Scatter Plots in Matplotlib
Scatter plots are used to visualize relationships between two numerical variables. Each point on the scatter plot represents a single observation, with its position determined by its x and y values.
Creating Scatter Plots
To create a scatter plot, use the scatter()
function in Matplotlib.
Example: Basic Scatter Plot
import matplotlib.pyplot as plt
# Data
x = [5, 10, 15, 20, 25]
y = [7, 14, 21, 28, 35]
# Create scatter plot
plt.scatter(x, y, color='blue')
# Add title and labels
plt.title("Basic Scatter Plot")
plt.xlabel("X-axis")
plt.ylabel("Y-axis")
# Display the plot
plt.show()
Customizing Scatter Plots
Matplotlib allows customization of scatter plots with various parameters:
Parameter | Description | Example Value |
---|---|---|
color | Color of the points | 'red' |
s | Size of the points | 100 |
marker | Shape of the marker | 'o' , 's' |
edgecolor | Color of the marker’s edge | 'black' |
alpha | Transparency of the points (0 to 1) | 0.5 |
Example: Customized Scatter Plot
# Data
x = [1, 2, 3, 4, 5]
y = [2, 4, 6, 8, 10]
# Create scatter plot
plt.scatter(x, y, color='green', s=100, marker='s', edgecolor='black', alpha=0.7)
# Add title and labels
plt.title("Customized Scatter Plot")
plt.xlabel("X-axis")
plt.ylabel("Y-axis")
# Display the plot
plt.show()
Plotting Multiple Datasets
You can plot multiple datasets on the same scatter plot to compare trends.
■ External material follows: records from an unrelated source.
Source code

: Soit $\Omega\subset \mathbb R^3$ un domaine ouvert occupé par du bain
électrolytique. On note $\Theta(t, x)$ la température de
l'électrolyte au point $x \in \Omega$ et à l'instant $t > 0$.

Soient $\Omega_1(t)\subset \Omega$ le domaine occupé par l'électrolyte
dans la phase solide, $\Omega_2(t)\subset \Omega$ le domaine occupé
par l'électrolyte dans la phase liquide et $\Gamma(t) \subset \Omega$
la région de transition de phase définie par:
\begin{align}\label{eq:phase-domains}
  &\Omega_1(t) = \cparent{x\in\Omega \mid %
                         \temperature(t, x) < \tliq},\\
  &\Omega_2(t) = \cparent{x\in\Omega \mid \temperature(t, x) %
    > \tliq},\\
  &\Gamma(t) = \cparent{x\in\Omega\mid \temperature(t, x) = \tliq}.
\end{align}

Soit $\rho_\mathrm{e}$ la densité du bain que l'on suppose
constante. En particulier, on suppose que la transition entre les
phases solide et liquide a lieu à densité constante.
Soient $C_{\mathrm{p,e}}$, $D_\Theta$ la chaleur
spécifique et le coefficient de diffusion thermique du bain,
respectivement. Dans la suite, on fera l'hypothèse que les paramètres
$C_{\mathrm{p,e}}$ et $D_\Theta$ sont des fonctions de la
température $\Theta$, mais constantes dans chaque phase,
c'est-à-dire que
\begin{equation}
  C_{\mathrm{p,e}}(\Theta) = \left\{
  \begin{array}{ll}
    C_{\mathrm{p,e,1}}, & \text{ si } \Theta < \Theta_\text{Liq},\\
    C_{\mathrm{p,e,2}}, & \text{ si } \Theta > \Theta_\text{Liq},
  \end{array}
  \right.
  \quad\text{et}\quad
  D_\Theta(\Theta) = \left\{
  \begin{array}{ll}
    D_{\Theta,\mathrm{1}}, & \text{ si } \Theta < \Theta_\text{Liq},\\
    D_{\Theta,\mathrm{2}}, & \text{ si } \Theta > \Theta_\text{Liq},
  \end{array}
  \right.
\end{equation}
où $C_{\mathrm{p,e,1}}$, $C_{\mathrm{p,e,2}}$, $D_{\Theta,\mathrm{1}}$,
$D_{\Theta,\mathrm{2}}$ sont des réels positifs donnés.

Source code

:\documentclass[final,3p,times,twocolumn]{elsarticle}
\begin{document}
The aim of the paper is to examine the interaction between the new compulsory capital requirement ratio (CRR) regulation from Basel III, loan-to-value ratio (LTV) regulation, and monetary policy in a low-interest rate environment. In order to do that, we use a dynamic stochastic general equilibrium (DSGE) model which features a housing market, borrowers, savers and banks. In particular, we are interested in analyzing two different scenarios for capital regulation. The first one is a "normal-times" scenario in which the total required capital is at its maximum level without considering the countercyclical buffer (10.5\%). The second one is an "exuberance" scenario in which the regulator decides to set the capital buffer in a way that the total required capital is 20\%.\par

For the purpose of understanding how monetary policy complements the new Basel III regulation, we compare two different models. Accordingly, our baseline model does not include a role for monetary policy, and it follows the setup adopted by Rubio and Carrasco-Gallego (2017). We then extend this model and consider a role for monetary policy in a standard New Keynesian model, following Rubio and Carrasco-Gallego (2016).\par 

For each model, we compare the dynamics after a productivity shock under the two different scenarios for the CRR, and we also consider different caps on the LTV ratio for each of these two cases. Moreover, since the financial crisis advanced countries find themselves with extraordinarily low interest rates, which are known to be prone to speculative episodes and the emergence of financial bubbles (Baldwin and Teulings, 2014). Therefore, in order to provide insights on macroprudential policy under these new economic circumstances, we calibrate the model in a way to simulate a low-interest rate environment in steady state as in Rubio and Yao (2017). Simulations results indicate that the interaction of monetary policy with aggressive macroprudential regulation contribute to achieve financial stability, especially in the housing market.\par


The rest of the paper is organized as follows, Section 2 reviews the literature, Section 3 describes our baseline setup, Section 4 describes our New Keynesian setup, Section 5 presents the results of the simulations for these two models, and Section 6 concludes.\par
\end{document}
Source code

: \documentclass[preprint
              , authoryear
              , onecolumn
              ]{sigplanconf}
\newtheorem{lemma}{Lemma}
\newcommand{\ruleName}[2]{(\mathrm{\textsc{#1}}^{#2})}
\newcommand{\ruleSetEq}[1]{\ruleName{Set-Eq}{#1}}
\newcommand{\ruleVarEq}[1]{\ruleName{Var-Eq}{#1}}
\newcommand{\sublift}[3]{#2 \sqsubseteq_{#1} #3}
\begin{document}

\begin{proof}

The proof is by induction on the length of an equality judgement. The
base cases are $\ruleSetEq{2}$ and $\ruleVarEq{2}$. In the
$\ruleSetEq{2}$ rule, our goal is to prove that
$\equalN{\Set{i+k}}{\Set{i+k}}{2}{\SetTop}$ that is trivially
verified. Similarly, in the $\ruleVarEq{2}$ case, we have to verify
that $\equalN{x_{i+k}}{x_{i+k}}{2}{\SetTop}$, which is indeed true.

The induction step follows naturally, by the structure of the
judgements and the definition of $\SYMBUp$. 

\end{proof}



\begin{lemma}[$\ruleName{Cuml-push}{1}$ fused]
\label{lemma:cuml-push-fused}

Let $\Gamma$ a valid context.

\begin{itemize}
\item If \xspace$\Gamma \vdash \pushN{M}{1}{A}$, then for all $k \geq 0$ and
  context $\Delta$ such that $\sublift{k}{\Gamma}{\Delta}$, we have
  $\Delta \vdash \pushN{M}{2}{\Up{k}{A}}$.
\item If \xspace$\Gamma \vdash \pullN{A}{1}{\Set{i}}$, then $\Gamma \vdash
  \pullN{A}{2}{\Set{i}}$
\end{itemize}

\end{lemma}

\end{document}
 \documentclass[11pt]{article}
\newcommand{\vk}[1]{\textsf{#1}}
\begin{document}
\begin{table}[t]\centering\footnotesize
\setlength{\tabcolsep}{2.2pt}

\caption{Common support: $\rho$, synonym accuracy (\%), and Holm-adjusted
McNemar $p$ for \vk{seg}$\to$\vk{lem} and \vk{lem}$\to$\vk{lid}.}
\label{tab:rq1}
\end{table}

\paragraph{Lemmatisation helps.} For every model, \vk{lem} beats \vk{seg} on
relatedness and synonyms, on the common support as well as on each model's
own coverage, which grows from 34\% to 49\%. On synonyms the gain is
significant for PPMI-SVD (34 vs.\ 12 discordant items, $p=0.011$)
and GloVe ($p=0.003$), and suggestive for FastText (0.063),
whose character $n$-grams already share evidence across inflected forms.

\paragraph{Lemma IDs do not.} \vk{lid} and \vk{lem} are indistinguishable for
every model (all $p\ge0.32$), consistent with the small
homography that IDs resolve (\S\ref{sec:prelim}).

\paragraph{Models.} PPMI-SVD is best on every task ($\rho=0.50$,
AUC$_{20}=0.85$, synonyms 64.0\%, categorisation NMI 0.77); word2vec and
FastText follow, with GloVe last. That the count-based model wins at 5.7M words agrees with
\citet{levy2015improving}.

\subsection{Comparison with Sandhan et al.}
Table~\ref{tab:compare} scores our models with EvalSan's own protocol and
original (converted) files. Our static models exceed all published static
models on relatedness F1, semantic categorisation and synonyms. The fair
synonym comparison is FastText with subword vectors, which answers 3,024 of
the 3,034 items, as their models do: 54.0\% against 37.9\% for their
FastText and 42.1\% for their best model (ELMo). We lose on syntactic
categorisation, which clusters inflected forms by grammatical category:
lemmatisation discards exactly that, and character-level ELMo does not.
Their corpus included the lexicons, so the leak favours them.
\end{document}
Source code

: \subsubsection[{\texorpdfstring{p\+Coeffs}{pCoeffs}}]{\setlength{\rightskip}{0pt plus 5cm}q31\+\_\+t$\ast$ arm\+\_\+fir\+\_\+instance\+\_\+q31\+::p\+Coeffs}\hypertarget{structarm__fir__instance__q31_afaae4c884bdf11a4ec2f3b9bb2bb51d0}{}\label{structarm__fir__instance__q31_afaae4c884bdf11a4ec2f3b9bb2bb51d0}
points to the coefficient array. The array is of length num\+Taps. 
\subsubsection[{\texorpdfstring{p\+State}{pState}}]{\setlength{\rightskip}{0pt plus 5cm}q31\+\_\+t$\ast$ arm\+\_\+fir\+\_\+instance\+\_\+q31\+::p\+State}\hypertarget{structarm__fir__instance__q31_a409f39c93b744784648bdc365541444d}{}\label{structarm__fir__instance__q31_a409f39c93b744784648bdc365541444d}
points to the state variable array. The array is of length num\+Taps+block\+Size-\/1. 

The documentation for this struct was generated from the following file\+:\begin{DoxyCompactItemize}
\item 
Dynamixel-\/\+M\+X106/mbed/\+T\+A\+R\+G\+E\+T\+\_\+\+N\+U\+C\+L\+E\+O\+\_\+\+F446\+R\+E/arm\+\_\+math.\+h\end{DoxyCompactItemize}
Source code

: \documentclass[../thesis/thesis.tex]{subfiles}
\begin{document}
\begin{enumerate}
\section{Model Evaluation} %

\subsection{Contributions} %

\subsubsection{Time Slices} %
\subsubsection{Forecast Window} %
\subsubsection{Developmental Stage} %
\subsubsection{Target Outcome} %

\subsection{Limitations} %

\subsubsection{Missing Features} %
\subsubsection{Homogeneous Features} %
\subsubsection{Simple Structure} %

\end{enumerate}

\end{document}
Example: Scatter Plot with Multiple Datasets
# Data
x1, y1 = [1, 2, 3, 4], [2, 4, 6, 8]
x2, y2 = [1, 2, 3, 4], [3, 6, 9, 12]
# Create scatter plot
plt.scatter(x1, y1, label="Dataset 1", color='blue', s=50)
plt.scatter(x2, y2, label="Dataset 2", color='red', s=100)
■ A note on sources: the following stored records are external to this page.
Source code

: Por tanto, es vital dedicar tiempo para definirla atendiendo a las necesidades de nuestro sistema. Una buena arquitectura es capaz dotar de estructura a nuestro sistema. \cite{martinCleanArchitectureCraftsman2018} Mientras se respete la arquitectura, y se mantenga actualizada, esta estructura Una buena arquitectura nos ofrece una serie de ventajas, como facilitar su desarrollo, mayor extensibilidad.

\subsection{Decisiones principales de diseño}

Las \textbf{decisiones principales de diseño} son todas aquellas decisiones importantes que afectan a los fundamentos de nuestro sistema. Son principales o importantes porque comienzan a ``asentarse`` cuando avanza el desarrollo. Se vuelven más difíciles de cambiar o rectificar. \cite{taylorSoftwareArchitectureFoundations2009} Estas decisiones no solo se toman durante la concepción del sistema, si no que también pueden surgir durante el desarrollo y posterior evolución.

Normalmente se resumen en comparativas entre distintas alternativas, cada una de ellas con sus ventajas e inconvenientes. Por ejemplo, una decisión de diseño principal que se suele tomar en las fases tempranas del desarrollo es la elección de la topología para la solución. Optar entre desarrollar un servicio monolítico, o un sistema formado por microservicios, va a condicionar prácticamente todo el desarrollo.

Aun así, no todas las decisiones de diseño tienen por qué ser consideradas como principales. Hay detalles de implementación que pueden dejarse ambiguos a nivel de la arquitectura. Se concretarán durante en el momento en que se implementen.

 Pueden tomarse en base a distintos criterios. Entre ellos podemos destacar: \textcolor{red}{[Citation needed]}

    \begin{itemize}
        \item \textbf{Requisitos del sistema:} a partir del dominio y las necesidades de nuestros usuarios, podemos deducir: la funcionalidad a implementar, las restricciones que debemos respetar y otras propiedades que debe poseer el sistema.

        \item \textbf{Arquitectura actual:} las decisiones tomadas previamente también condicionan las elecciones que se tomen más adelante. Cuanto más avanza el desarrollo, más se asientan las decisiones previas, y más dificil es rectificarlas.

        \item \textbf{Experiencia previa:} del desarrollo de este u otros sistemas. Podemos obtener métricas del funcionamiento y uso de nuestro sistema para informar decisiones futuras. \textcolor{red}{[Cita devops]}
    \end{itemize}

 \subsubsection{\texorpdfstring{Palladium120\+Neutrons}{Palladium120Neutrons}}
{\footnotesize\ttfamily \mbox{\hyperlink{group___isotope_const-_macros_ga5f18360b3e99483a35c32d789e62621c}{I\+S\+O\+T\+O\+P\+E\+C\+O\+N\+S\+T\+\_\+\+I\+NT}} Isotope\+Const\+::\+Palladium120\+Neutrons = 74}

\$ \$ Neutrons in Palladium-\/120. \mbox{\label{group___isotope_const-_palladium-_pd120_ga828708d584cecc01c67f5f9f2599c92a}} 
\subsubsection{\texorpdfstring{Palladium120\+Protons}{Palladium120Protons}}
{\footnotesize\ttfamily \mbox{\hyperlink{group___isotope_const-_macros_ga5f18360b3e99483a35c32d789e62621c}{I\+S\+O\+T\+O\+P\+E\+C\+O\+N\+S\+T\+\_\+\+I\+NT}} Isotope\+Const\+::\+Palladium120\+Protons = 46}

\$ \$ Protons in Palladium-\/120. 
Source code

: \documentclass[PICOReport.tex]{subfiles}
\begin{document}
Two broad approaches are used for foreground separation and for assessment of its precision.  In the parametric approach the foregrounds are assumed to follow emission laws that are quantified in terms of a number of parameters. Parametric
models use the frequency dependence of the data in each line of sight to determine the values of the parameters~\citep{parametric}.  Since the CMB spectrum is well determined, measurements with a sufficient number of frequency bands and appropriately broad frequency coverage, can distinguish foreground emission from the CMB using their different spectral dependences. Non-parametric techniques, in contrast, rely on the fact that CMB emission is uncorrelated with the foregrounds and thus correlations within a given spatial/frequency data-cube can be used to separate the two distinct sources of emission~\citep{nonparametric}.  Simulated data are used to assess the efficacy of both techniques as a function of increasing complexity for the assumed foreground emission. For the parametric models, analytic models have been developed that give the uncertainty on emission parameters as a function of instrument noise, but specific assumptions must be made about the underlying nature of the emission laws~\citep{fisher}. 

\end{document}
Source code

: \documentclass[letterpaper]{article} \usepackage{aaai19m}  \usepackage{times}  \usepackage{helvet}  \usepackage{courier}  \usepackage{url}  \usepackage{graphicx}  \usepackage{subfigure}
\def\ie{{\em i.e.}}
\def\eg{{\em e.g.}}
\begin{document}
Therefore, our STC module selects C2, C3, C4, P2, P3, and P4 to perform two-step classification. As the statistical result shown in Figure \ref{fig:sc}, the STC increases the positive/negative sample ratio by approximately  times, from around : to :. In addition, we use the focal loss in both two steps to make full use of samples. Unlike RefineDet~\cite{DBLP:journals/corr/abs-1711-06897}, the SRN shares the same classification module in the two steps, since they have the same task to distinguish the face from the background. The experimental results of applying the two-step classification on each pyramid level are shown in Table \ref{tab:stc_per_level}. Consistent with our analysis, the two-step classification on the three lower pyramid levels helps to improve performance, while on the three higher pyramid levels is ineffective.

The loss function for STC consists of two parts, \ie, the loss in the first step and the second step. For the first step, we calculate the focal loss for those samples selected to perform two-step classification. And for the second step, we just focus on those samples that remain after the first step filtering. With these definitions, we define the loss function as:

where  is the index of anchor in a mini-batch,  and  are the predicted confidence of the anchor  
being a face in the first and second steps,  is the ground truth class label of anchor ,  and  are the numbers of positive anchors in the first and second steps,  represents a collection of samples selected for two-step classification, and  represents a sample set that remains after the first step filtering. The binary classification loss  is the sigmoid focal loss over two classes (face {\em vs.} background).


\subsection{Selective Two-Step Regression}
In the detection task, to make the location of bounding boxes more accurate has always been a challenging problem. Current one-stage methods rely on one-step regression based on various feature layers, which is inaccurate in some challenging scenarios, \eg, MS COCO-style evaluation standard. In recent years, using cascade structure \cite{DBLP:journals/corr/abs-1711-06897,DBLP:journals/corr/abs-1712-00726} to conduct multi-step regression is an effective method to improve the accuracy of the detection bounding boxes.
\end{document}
# Add title, labels, and legend
plt.title("Scatter Plot with Multiple Datasets")
plt.xlabel("X-axis")
plt.ylabel("Y-axis")
plt.legend()
# Display the plot
plt.show()
Practical Examples
Example 1: Student Scores
# Data
subjects = ["Math", "Science", "English", "History"]
score1 = [90, 85, 88, 75] # Student A
score2 = [80, 88, 84, 90] # Student B
# Create scatter plot
plt.scatter(subjects, score1, label="Student A", color='blue', s=80)
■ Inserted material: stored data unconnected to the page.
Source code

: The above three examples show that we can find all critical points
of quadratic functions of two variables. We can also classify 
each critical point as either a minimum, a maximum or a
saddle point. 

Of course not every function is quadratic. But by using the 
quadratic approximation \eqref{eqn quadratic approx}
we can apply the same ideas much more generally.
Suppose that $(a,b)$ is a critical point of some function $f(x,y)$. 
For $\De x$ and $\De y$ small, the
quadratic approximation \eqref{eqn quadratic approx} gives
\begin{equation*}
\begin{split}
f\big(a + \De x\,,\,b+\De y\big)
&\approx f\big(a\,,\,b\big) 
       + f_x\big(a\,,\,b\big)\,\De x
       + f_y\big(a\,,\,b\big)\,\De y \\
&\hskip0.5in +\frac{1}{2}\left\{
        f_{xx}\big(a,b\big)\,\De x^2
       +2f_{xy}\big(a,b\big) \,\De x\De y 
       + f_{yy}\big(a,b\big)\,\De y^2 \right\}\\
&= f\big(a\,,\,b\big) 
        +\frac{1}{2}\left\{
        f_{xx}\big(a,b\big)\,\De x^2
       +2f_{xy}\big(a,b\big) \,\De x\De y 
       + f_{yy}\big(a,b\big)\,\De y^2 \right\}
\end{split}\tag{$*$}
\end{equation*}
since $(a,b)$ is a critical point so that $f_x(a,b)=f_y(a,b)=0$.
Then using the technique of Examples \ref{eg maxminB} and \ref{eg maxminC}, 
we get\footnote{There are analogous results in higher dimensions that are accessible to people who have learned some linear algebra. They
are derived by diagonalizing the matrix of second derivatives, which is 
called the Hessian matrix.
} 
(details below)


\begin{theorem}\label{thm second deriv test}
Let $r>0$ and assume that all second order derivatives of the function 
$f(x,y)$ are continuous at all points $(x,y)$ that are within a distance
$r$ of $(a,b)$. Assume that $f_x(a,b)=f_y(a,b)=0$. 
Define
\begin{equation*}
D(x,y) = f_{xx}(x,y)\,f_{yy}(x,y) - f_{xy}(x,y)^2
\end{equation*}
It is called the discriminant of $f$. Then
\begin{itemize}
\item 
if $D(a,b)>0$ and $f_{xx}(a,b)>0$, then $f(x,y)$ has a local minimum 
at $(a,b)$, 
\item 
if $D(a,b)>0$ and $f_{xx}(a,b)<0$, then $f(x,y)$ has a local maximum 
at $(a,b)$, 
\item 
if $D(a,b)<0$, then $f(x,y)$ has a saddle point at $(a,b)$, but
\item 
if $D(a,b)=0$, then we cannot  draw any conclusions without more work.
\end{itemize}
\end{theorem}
plt.scatter(subjects, score2, label="Student B", color='green', s=80)
# Add title, labels, and legend
plt.title("Student Scores Across Subjects")
plt.xlabel("Subjects")
plt.ylabel("Scores")
plt.legend()
# Display the plot
plt.show()
Example 2: House Prices
# Data
area = [500, 700, 1000, 1200, 1500] # Area in square feet
prices = [300000, 400000, 600000, 750000, 1000000] # Prices in USD
# Create scatter plot
plt.scatter(area, prices, color='orange', s=100, marker='^')
# Add title and labels
plt.title("House Prices vs. Area")
plt.xlabel("Area (sq ft)")
plt.ylabel("Price (USD)")
# Display the plot
plt.show()
Try It Yourself
Problem 1: Visualize Sales Data
Create a scatter plot to visualize the sales data for three products (Product A, Product B, Product C) across four regions (North, South, East, West).
Show Code
# Data
regions = ["North", "South", "East", "West"]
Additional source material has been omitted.